**REQUIRED ACTION**
Return all lines from the listing below in which "that" appears.

**SOURCE DATA**
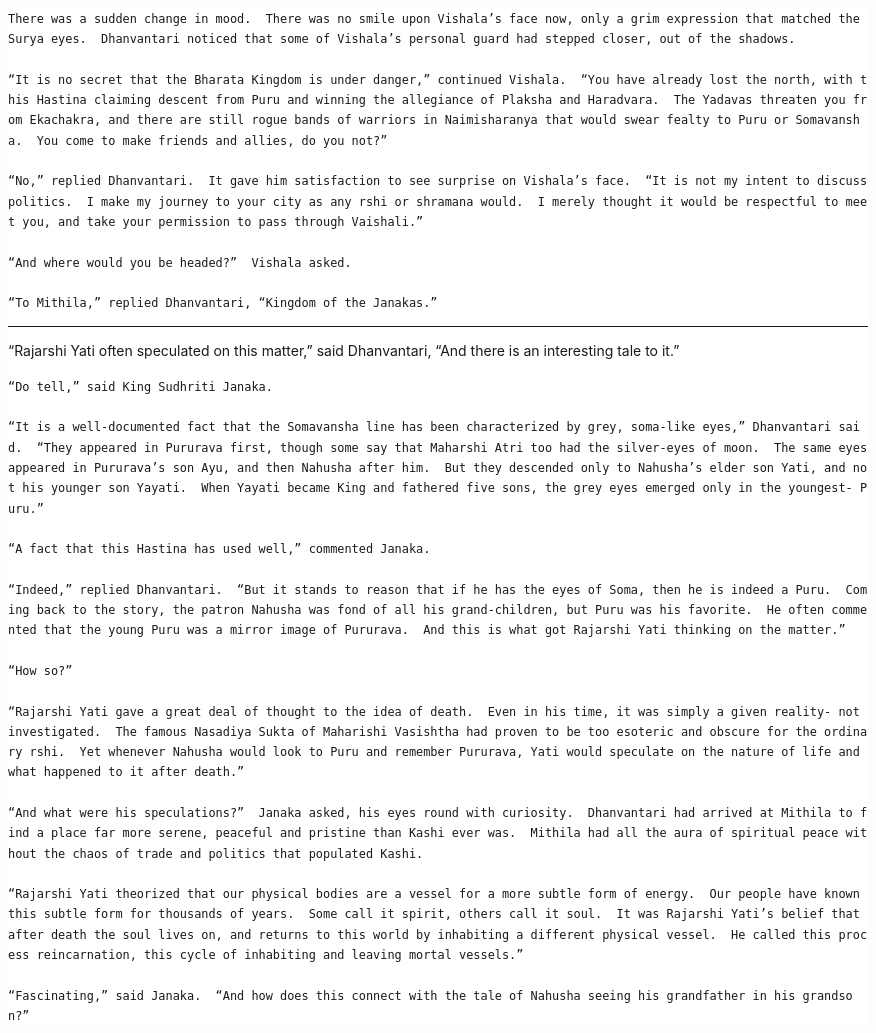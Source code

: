 	There was a sudden change in mood.  There was no smile upon Vishala’s face now, only a grim expression that matched the Surya eyes.  Dhanvantari noticed that some of Vishala’s personal guard had stepped closer, out of the shadows.

	“It is no secret that the Bharata Kingdom is under danger,” continued Vishala.  “You have already lost the north, with this Hastina claiming descent from Puru and winning the allegiance of Plaksha and Haradvara.  The Yadavas threaten you from Ekachakra, and there are still rogue bands of warriors in Naimisharanya that would swear fealty to Puru or Somavansha.  You come to make friends and allies, do you not?”

	“No,” replied Dhanvantari.  It gave him satisfaction to see surprise on Vishala’s face.  “It is not my intent to discuss politics.  I make my journey to your city as any rshi or shramana would.  I merely thought it would be respectful to meet you, and take your permission to pass through Vaishali.”

	“And where would you be headed?”  Vishala asked.

	“To Mithila,” replied Dhanvantari, “Kingdom of the Janakas.”

***

“Rajarshi Yati often speculated on this matter,” said Dhanvantari, “And there is an interesting tale to it.”

	“Do tell,” said King Sudhriti Janaka.

	“It is a well-documented fact that the Somavansha line has been characterized by grey, soma-like eyes,” Dhanvantari said.  “They appeared in Pururava first, though some say that Maharshi Atri too had the silver-eyes of moon.  The same eyes appeared in Pururava’s son Ayu, and then Nahusha after him.  But they descended only to Nahusha’s elder son Yati, and not his younger son Yayati.  When Yayati became King and fathered five sons, the grey eyes emerged only in the youngest- Puru.”

	“A fact that this Hastina has used well,” commented Janaka.

	“Indeed,” replied Dhanvantari.  “But it stands to reason that if he has the eyes of Soma, then he is indeed a Puru.  Coming back to the story, the patron Nahusha was fond of all his grand-children, but Puru was his favorite.  He often commented that the young Puru was a mirror image of Pururava.  And this is what got Rajarshi Yati thinking on the matter.”

	“How so?”

	“Rajarshi Yati gave a great deal of thought to the idea of death.  Even in his time, it was simply a given reality- not investigated.  The famous Nasadiya Sukta of Maharishi Vasishtha had proven to be too esoteric and obscure for the ordinary rshi.  Yet whenever Nahusha would look to Puru and remember Pururava, Yati would speculate on the nature of life and what happened to it after death.”

	“And what were his speculations?”  Janaka asked, his eyes round with curiosity.  Dhanvantari had arrived at Mithila to find a place far more serene, peaceful and pristine than Kashi ever was.  Mithila had all the aura of spiritual peace without the chaos of trade and politics that populated Kashi.  

	“Rajarshi Yati theorized that our physical bodies are a vessel for a more subtle form of energy.  Our people have known this subtle form for thousands of years.  Some call it spirit, others call it soul.  It was Rajarshi Yati’s belief that after death the soul lives on, and returns to this world by inhabiting a different physical vessel.  He called this process reincarnation, this cycle of inhabiting and leaving mortal vessels.”

	“Fascinating,” said Janaka.  “And how does this connect with the tale of Nahusha seeing his grandfather in his grandson?”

**WRITTEN RESPONSE**
: 	There was a sudden change in mood.  There was no smile upon Vishala’s face now, only a grim expression that matched the Surya eyes.  Dhanvantari noticed that some of Vishala’s personal guard had stepped closer, out of the shadows.
	“It is no secret that the Bharata Kingdom is under danger,” continued Vishala.  “You have already lost the north, with this Hastina claiming descent from Puru and winning the allegiance of Plaksha and Haradvara.  The Yadavas threaten you from Ekachakra, and there are still rogue bands of warriors in Naimisharanya that would swear fealty to Puru or Somavansha.  You come to make friends and allies, do you not?”
	“It is a well-documented fact that the Somavansha line has been characterized by grey, soma-like eyes,” Dhanvantari said.  “They appeared in Pururava first, though some say that Maharshi Atri too had the silver-eyes of moon.  The same eyes appeared in Pururava’s son Ayu, and then Nahusha after him.  But they descended only to Nahusha’s elder son Yati, and not his younger son Yayati.  When Yayati became King and fathered five sons, the grey eyes emerged only in the youngest- Puru.”
	“A fact that this Hastina has used well,” commented Janaka.
	“Indeed,” replied Dhanvantari.  “But it stands to reason that if he has the eyes of Soma, then he is indeed a Puru.  Coming back to the story, the patron Nahusha was fond of all his grand-children, but Puru was his favorite.  He often commented that the young Puru was a mirror image of Pururava.  And this is what got Rajarshi Yati thinking on the matter.”
	“And what were his speculations?”  Janaka asked, his eyes round with curiosity.  Dhanvantari had arrived at Mithila to find a place far more serene, peaceful and pristine than Kashi ever was.  Mithila had all the aura of spiritual peace without the chaos of trade and politics that populated Kashi.  
	“Rajarshi Yati theorized that our physical bodies are a vessel for a more subtle form of energy.  Our people have known this subtle form for thousands of years.  Some call it spirit, others call it soul.  It was Rajarshi Yati’s belief that after death the soul lives on, and returns to this world by inhabiting a different physical vessel.  He called this process reincarnation, this cycle of inhabiting and leaving mortal vessels.”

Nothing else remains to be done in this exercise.